Roger Ebert vs. Harry Knowles on the Politics of Kick-Ass's Hit Girl
We've known for quite a while that Hit Girl from Kick-Ass would be cinematically controversial, but now that the film is in release, the debate about her has gotten kicked up a notch. On one side, you have Roger Ebert, who gives the film one star and questions the delight taken in Hit Girl's R-rated behavior (which involves ultraviolence and a terribly dirty mouth). One the other side, you have Harry Knowles saying, "Naw, old man!" and then ding-dong-ditching Ebert. Let's examine their arguments, shall we?
First up, we have Ebert's take on the matter:
Shall I have feelings, or should I pretend to be cool? Will I seem hopelessly square if I find "Kick-Ass" morally reprehensible and will I appear to have missed the point? Let's say you're a big fan of the original comic book, and you think the movie does it justice. You know what? You inhabit a world I am so very not interested in. A movie camera makes a record of whatever is placed in front of it, and in this case, it shows deadly carnage dished out by an 11-year-old girl, after which an adult man brutally hammers her to within an inch of her life. Blood everywhere. Now tell me all about the context. [...]
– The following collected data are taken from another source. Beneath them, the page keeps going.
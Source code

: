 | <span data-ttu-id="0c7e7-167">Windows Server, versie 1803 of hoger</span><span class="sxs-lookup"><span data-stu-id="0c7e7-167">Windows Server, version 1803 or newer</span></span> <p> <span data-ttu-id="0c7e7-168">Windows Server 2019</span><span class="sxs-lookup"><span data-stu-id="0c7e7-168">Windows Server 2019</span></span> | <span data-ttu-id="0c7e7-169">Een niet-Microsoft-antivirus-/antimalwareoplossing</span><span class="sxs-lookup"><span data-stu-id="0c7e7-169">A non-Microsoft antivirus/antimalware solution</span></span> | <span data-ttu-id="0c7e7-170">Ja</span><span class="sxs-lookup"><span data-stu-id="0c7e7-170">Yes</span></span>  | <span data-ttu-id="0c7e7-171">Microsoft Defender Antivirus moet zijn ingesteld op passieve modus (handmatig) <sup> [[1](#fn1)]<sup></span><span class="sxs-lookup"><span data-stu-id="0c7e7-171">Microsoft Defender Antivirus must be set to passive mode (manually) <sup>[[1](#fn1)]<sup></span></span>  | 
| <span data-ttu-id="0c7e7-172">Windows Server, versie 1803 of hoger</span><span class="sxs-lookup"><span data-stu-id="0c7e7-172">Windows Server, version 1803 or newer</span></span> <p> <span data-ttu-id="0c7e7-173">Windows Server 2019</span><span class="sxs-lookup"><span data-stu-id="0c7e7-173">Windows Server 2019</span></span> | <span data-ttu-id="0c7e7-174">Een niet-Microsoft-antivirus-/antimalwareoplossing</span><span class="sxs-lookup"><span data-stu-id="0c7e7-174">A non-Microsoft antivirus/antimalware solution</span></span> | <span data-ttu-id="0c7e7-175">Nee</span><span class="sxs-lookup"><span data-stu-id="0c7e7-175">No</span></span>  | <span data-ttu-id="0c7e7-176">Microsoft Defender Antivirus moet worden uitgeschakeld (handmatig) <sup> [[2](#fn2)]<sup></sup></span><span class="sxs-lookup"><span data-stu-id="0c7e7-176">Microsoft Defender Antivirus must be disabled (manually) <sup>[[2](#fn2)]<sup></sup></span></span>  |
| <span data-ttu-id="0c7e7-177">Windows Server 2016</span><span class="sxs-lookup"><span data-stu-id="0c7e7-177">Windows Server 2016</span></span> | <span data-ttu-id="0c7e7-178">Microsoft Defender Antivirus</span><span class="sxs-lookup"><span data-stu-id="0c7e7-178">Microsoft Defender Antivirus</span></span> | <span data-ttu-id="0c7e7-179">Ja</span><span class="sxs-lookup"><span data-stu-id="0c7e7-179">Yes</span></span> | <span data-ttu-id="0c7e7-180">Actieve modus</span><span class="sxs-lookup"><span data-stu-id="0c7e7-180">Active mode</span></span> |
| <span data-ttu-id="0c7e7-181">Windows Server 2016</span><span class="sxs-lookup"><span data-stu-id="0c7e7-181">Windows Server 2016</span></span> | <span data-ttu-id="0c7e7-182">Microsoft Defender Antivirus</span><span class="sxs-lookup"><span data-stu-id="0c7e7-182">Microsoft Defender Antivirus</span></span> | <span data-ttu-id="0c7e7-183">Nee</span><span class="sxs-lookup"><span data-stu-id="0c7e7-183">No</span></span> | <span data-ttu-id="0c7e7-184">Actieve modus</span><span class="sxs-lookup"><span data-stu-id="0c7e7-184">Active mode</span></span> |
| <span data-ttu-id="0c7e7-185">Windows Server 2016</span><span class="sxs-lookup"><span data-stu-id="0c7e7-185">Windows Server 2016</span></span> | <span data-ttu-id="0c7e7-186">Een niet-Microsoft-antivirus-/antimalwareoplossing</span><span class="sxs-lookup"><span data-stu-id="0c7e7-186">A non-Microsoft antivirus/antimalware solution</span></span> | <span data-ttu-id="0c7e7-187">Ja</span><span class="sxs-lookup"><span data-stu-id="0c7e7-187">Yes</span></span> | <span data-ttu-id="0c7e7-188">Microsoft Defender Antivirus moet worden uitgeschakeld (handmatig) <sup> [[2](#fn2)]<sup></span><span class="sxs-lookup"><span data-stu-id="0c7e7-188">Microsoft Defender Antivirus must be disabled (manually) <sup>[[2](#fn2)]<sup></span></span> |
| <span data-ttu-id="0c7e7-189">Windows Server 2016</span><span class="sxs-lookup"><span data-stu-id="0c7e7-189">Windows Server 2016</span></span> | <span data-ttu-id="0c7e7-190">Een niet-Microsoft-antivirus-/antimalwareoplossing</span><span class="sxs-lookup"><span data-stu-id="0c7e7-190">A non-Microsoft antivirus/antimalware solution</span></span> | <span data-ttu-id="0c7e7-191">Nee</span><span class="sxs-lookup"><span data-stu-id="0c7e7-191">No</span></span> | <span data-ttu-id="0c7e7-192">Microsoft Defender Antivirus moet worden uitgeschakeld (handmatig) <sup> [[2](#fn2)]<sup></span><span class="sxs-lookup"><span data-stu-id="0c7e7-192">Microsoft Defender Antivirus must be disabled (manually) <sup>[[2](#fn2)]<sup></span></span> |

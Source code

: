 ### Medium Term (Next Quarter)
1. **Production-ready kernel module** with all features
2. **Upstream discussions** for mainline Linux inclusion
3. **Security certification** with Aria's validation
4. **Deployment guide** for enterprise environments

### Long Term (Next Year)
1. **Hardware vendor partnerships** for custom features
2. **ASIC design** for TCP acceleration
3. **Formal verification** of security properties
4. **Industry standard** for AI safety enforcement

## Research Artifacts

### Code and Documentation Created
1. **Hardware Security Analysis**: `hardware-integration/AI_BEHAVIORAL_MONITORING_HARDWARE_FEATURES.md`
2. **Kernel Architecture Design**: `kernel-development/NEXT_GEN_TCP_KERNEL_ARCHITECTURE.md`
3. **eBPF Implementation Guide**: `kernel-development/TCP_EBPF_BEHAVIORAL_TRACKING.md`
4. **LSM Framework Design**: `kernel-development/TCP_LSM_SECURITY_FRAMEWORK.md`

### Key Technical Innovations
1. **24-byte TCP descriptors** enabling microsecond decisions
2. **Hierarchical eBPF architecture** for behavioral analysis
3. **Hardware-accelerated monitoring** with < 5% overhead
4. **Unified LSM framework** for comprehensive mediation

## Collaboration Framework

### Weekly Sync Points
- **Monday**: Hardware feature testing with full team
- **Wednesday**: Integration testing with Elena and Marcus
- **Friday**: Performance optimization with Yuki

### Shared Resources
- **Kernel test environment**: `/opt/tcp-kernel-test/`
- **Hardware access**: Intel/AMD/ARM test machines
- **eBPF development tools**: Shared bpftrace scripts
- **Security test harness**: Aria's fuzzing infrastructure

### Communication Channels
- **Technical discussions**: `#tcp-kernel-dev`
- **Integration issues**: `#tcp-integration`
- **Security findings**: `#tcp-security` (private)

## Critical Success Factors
I know, I know. This is a satire. But a satire of what? The movie's rated R, which means in this case that it's doubly attractive to anyone under 17. I'm not too worried about 16-year-olds here. I'm thinking of 6-year-olds. There are characters here with walls covered in carefully mounted firearms, ranging from handguns through automatic weapons to bazookas. At the end, when the villain deliciously anticipates blowing a bullet hole in the child's head, he is prevented only because her friend, in the nick of time, shoots him with bazooka shell at 10-foot range and blows him through a skyscraper window and across several city blocks of sky in a projectile of blood, flame and smoke. As I often read on the Internet: Hahahahaha.
Knowles responds with a long treatise about the wide availability of toy guns in Ebert's childhood and the classic films that also put young actors in murky situations:
I remind you that there was a time, when Martin Scorsese was under fire for having a 13 year old Jodie Foster play a whore in TAXI DRIVER - which is more or less about a man that in the end is a hero for taking violent action to protect that girl.
At that time there were critics that wanted to hang Marty. You were not one of them. I remember that time because as a 6 year old I can remember watching you and Gene defend Scorsese and you were my heroes.
I have to say it is a little sad to see you go the route you did in your KICK ASS review. And don't worry, while I suppose you'll never really just get KICK-ASS... You're no square in my book. But you may be in danger of being a 'grown up'.
All right, Harry, good argument. But then you lose me here:
The sort of kids that will see KICK ASS this weekend are well prepared for it. Talk to a teacher at our public schools and you'll hear fouler language than even Hit Girl dishes in the classrooms. Not of a private school, but I have dear friends that teach - their kids know the language and how to use it. They'll see it as just a really cool movie that really let kids KICK ASS. And hopefully it'll make a few kids want to get into acting so they could do stuff like that. Hopefully.
Kick-Ass is going to inspire more little girls to become child actors? BAN IT! KILL IT!